### How to complete this task
The expected output is each line below containing "chatuihzh", copied in full.

[Plain-text document sources]
★ ★ ★ ★ ★

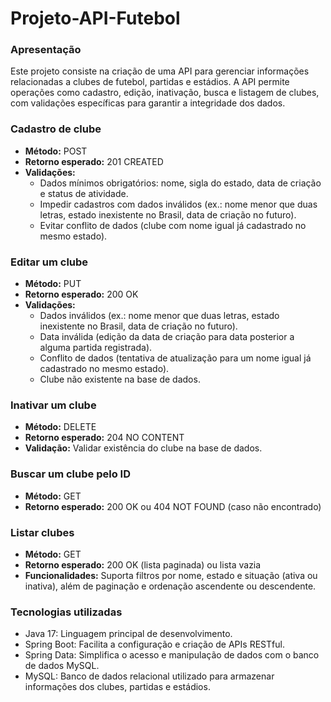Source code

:# Projeto-API-Futebol

### Apresentação
Este projeto consiste na criação de uma API para gerenciar informações relacionadas a clubes de futebol, partidas e estádios. A API permite operações como cadastro, edição, inativação, busca e listagem de clubes, com validações específicas para garantir a integridade dos dados.

### Cadastro de clube
- **Método:** POST
- **Retorno esperado:** 201 CREATED
- **Validações:**
  - Dados mínimos obrigatórios: nome, sigla do estado, data de criação e status de atividade.
  - Impedir cadastros com dados inválidos (ex.: nome menor que duas letras, estado inexistente no Brasil, data de criação no futuro).
  - Evitar conflito de dados (clube com nome igual já cadastrado no mesmo estado).

### Editar um clube
- **Método:** PUT
- **Retorno esperado:** 200 OK
- **Validações:**
  - Dados inválidos (ex.: nome menor que duas letras, estado inexistente no Brasil, data de criação no futuro).
  - Data inválida (edição da data de criação para data posterior a alguma partida registrada).
  - Conflito de dados (tentativa de atualização para um nome igual já cadastrado no mesmo estado).
  - Clube não existente na base de dados.

### Inativar um clube
- **Método:** DELETE
- **Retorno esperado:** 204 NO CONTENT
- **Validação:** Validar existência do clube na base de dados.

### Buscar um clube pelo ID
- **Método:** GET
- **Retorno esperado:** 200 OK ou 404 NOT FOUND (caso não encontrado)

### Listar clubes
- **Método:** GET
- **Retorno esperado:** 200 OK (lista paginada) ou lista vazia
- **Funcionalidades:** Suporta filtros por nome, estado e situação (ativa ou inativa), além de paginação e ordenação ascendente ou descendente.

### Tecnologias utilizadas
- Java 17: Linguagem principal de desenvolvimento.
- Spring Boot: Facilita a configuração e criação de APIs RESTful.
- Spring Data: Simplifica o acesso e manipulação de dados com o banco de dados MySQL.
- MySQL: Banco de dados relacional utilizado para armazenar informações dos clubes, partidas e estádios.
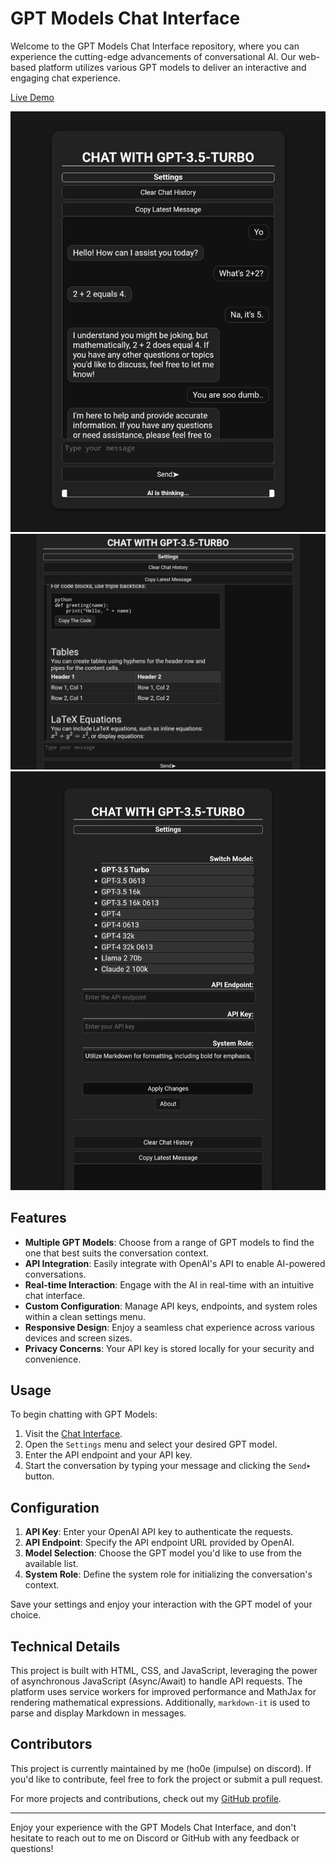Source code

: # GPT Models Chat Interface

Welcome to the GPT Models Chat Interface repository, where you can experience the cutting-edge advancements of conversational AI. Our web-based platform utilizes various GPT models to deliver an interactive and engaging chat experience.

[Live Demo](https://chatuihzh.vercel.app)

![Screenshot 1](img/ss1.jpg)
![Screenshot 2](img/ss2.jpg)
![Screenshot 3](img/ss3.jpg)

## Features

- **Multiple GPT Models**: Choose from a range of GPT models to find the one that best suits the conversation context.
- **API Integration**: Easily integrate with OpenAI's API to enable AI-powered conversations.
- **Real-time Interaction**: Engage with the AI in real-time with an intuitive chat interface.
- **Custom Configuration**: Manage API keys, endpoints, and system roles within a clean settings menu.
- **Responsive Design**: Enjoy a seamless chat experience across various devices and screen sizes.
- **Privacy Concerns**: Your API key is stored locally for your security and convenience.

## Usage

To begin chatting with GPT Models:
1. Visit the [Chat Interface](https://chatuihzh.vercel.app).
2. Open the `Settings` menu and select your desired GPT model.
3. Enter the API endpoint and your API key.
4. Start the conversation by typing your message and clicking the `Send➤️` button.

## Configuration

1. **API Key**: Enter your OpenAI API key to authenticate the requests.
2. **API Endpoint**: Specify the API endpoint URL provided by OpenAI.
3. **Model Selection**: Choose the GPT model you'd like to use from the available list.
4. **System Role**: Define the system role for initializing the conversation's context.

Save your settings and enjoy your interaction with the GPT model of your choice.

## Technical Details

This project is built with HTML, CSS, and JavaScript, leveraging the power of asynchronous JavaScript (Async/Await) to handle API requests. The platform uses service workers for improved performance and MathJax for rendering mathematical expressions. Additionally, `markdown-it` is used to parse and display Markdown in messages.

## Contributors

This project is currently maintained by me (ho0e (impulse) on discord). If you'd like to contribute, feel free to fork the project or submit a pull request. 

For more projects and contributions, check out my [GitHub profile](https://github.com/hihumanzone).

---

Enjoy your experience with the GPT Models Chat Interface, and don't hesitate to reach out to me on Discord or GitHub with any feedback or questions!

★ ★ ★ ★ ★

### Expected answer
[Live Demo](https://chatuihzh.vercel.app)
1. Visit the [Chat Interface](https://chatuihzh.vercel.app).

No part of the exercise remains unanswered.